Magda pegó un buen trago y suspiró. Este es el mejor momento del día, dijo. El único bueno, en realidad. A mi padre y a ella les gustaba bastante beber, para que lo voy a negar. Nunca los vi ebrios, pero sí más contentillos de la cuenta. Con los ánimos templados y la lengua más suelta Magda me explicó lo duro de su existencia, la rabia de sentirse completamente impotente y las ganas que tenía de morir. No podía hacer nada, ni siquiera cambiar el canal de la televisión con el mando sin la ayuda de alguien. Dormía muy mal, medio incorporada en una cama llena de cojines y le costaba respirar. Había hecho el testamento vital y además se había puesto en contacto con una organización médica que ayuda a morir dignamente. Llegado el momento la sedarían de manera que su marcha fuera tranquila y apacible. No me da miedo morir, me dijo. No tragaba bien, un hilillo de cubata resbaló de la comisura de sus labios y fue a parar al trapo que cubría su pecho. ¿Qué se puede decir ante una afirmación así? Yo di un trago del mío, e insistí que la veía bastante bien, sobretodo de ánimo. Magda rió y negó con la cabeza. Estaba animada porque la había ido a ver y porque era fuerte de espíritu. Eso nadie se lo negaba. Pero sus días eran largos y penosos y todo lo que tenía que hacer en la vida, lo había hecho ya. Su única pena era no poder ver crecer a sus nietos y educarles frente a los excesos y mimos con los que les agasajaban sus padres. Magda había estudiado magisterio y al parecer todavía latía en su interior el espíritu de la docencia. Pero las cosas son así, dijo. Y volvió a dar otro trago del que se le escapó otro hilillo. No llegaría a la próxima navidad. Cada vez le costaba más respirar, en breve necesitaría ayuda y no la quería. Nada de tubos ni de sondas, dijo. Por lo menos no tenía dolores, si no ya habría acabado con todo... Menos de cuatro meses. Sentí un vértigo en la boca del estómago, y no era por el cubata.

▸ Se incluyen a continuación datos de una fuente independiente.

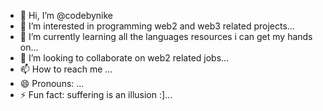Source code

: - 👋 Hi, I’m @codebynike
- 👀 I’m interested in programming web2 and web3 related projects...
- 🌱 I’m currently learning all the languages resources i can get my hands on...
- 💞️ I’m looking to collaborate on web2 related jobs...
- 📫 How to reach me ...
- 😄 Pronouns: ...
- ⚡ Fun fact: suffering is an illusion :]...

<!---
codebynike/codebynike is a ✨ special ✨ repository because its `README.md` (this file) appears on your GitHub profile.
You can click the Preview link to take a look at your changes.
--->
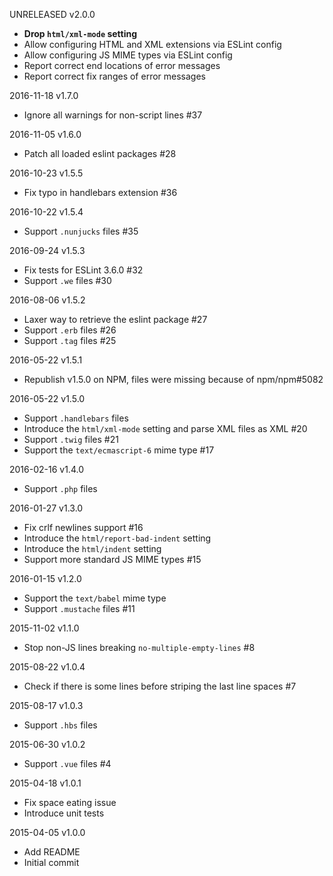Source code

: UNRELEASED v2.0.0
* **Drop `html/xml-mode` setting**
* Allow configuring HTML and XML extensions via ESLint config
* Allow configuring JS MIME types via ESLint config
* Report correct end locations of error messages
* Report correct fix ranges of error messages

2016-11-18 v1.7.0
* Ignore all warnings for non-script lines #37

2016-11-05 v1.6.0
* Patch all loaded eslint packages #28

2016-10-23 v1.5.5
* Fix typo in handlebars extension #36

2016-10-22 v1.5.4
* Support `.nunjucks` files #35

2016-09-24 v1.5.3
* Fix tests for ESLint 3.6.0 #32
* Support `.we` files #30

2016-08-06 v1.5.2
* Laxer way to retrieve the eslint package #27
* Support `.erb` files #26
* Support `.tag` files #25

2016-05-22 v1.5.1
* Republish v1.5.0 on NPM, files were missing because of npm/npm#5082

2016-05-22 v1.5.0
* Support `.handlebars` files
* Introduce the `html/xml-mode` setting and parse XML files as XML #20
* Support `.twig` files #21
* Support the `text/ecmascript-6` mime type #17

2016-02-16 v1.4.0
* Support `.php` files

2016-01-27 v1.3.0
* Fix crlf newlines support #16
* Introduce the `html/report-bad-indent` setting
* Introduce the `html/indent` setting
* Support more standard JS MIME types #15

2016-01-15 v1.2.0
* Support the `text/babel` mime type
* Support `.mustache` files #11

2015-11-02 v1.1.0
* Stop non-JS lines breaking `no-multiple-empty-lines` #8

2015-08-22 v1.0.4
* Check if there is some lines before striping the last line spaces #7

2015-08-17 v1.0.3
* Support `.hbs` files

2015-06-30 v1.0.2
* Support `.vue` files #4

2015-04-18 v1.0.1
* Fix space eating issue
* Introduce unit tests

2015-04-05 v1.0.0
* Add README
* Initial commit
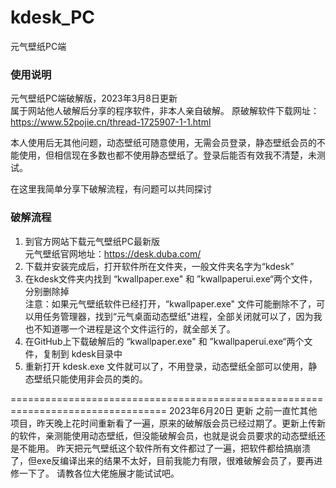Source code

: # kdesk_PC
元气壁纸PC端


### 使用说明
元气壁纸PC端破解版，2023年3月8日更新   
属于网站他人破解后分享的程序软件，非本人亲自破解。
原破解软件下载网址：   
https://www.52pojie.cn/thread-1725907-1-1.html

本人使用后无其他问题，动态壁纸可随意使用，无需会员登录，静态壁纸会员的不能使用，但相信现在多数也都不使用静态壁纸了。登录后能否有效我不清楚，未测试。

在这里我简单分享下破解流程，有问题可以共同探讨    


### 破解流程

1. 到官方网站下载元气壁纸PC最新版    
元气壁纸官网地址：https://desk.duba.com/
2. 下载并安装完成后，打开软件所在文件夹，一般文件夹名字为“kdesk”
3. 在kdesk文件夹内找到 “kwallpaper.exe" 和 ”kwallpaperui.exe“两个文件，分别删除掉   
注意：如果元气壁纸软件已经打开，“kwallpaper.exe" 文件可能删除不了，可以用任务管理器，找到“元气桌面动态壁纸"进程，全部关闭就可以了，因为我也不知道哪一个进程是这个文件运行的，就全部关了。
4. 在GitHub上下载破解后的 “kwallpaper.exe" 和 ”kwallpaperui.exe“两个文件，复制到 kdesk目录中
5. 重新打开 kdesk.exe 文件就可以了，不用登录，动态壁纸全部可以使用，静态壁纸只能使用非会员的类的。

=================================================================================
2023年6月20日 更新
之前一直忙其他项目，昨天晚上花时间重新看了一遍，原来的破解版会员已经过期了。更新上传新的软件，亲测能使用动态壁纸，但没能破解会员，也就是说会员要求的动态壁纸还是不能用。
昨天把元气壁纸这个软件所有文件都过了一遍，把软件都给搞崩溃了，但exe反编译出来的结果不太好，目前我能力有限，很难破解会员了，要再进修一下了。
请教各位大佬施展才能试试吧。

Reconozco que me aterra la muerte. Como decía Woody Allen, estoy muy en contra de la muerte. Un día saldrá el sol y yo no lo veré... Supongo que se trata de algo de egocentrismo mal entendido, de pensar que todo pasa a traves de uno mismo, cuando en el fondo no somos nada...
Me acabé el cubata cuando el sol se ponía tras los edificios. El cielo cambiaba de celeste a añil rápidamente y los ruidos de la calle eran menos estridentes. Todo empezaba a languidecer. Me despedí de Magda. La abracé durante algunos largos segundos y prometí volver a verla. Vilma me acompañó hasta el ascensor. Me comentó que en general lo llevaba bien. Le había costado asumir la enfermedad de su madre pero ahora ya estaba muy mentalizada. La crítica situación que les había tocado vivir le había hecho aprender mucho de si misma. Aún así a veces el ambiente era tan intenso que necesitaba escaparse un par o tres de horas.
En la calle seguía haciendo bochorno. Cóloque la bolsa con el album de fotos entre mis piernas, y me puse el casco. De regreso a casa, conduciendo la moto por las calles de la ciudad, se me escaparon algunas lágrimas. Por Madga, por mi padre, por mi... Y por el efecto del ron en mi estómago vacío.